══ Data excerpts ══

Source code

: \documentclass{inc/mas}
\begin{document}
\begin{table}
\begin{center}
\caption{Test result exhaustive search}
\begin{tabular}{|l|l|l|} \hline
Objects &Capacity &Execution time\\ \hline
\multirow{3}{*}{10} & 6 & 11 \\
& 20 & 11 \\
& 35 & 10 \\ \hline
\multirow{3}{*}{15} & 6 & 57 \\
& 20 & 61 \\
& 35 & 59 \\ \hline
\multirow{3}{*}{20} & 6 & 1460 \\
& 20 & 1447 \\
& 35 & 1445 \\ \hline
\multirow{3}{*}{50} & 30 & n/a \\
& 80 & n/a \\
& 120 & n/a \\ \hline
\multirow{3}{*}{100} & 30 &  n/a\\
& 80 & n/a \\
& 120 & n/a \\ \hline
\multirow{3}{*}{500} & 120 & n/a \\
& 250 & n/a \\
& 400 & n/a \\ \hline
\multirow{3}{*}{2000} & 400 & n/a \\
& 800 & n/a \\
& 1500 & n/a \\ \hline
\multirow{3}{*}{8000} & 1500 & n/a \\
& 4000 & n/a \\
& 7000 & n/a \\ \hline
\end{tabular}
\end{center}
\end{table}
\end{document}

═══

• **What is needed**: Nothing may be left out: return each entry exactly as it reads.

• **Task output**:
Source code

: \documentclass{inc/mas}
\begin{document}
\begin{table}
\begin{center}
\caption{Test result exhaustive search}
\begin{tabular}{|l|l|l|} \hline
Objects &Capacity &Execution time\\ \hline
\multirow{3}{*}{10} & 6 & 11 \\
& 20 & 11 \\
& 35 & 10 \\ \hline
\multirow{3}{*}{15} & 6 & 57 \\
& 20 & 61 \\
& 35 & 59 \\ \hline
\multirow{3}{*}{20} & 6 & 1460 \\
& 20 & 1447 \\
& 35 & 1445 \\ \hline
\multirow{3}{*}{50} & 30 & n/a \\
& 80 & n/a \\
& 120 & n/a \\ \hline
\multirow{3}{*}{100} & 30 &  n/a\\
& 80 & n/a \\
& 120 & n/a \\ \hline
\multirow{3}{*}{500} & 120 & n/a \\
& 250 & n/a \\
& 400 & n/a \\ \hline
\multirow{3}{*}{2000} & 400 & n/a \\
& 800 & n/a \\
& 1500 & n/a \\ \hline
\multirow{3}{*}{8000} & 1500 & n/a \\
& 4000 & n/a \\
& 7000 & n/a \\ \hline
\end{tabular}
\end{center}
\end{table}
\end{document}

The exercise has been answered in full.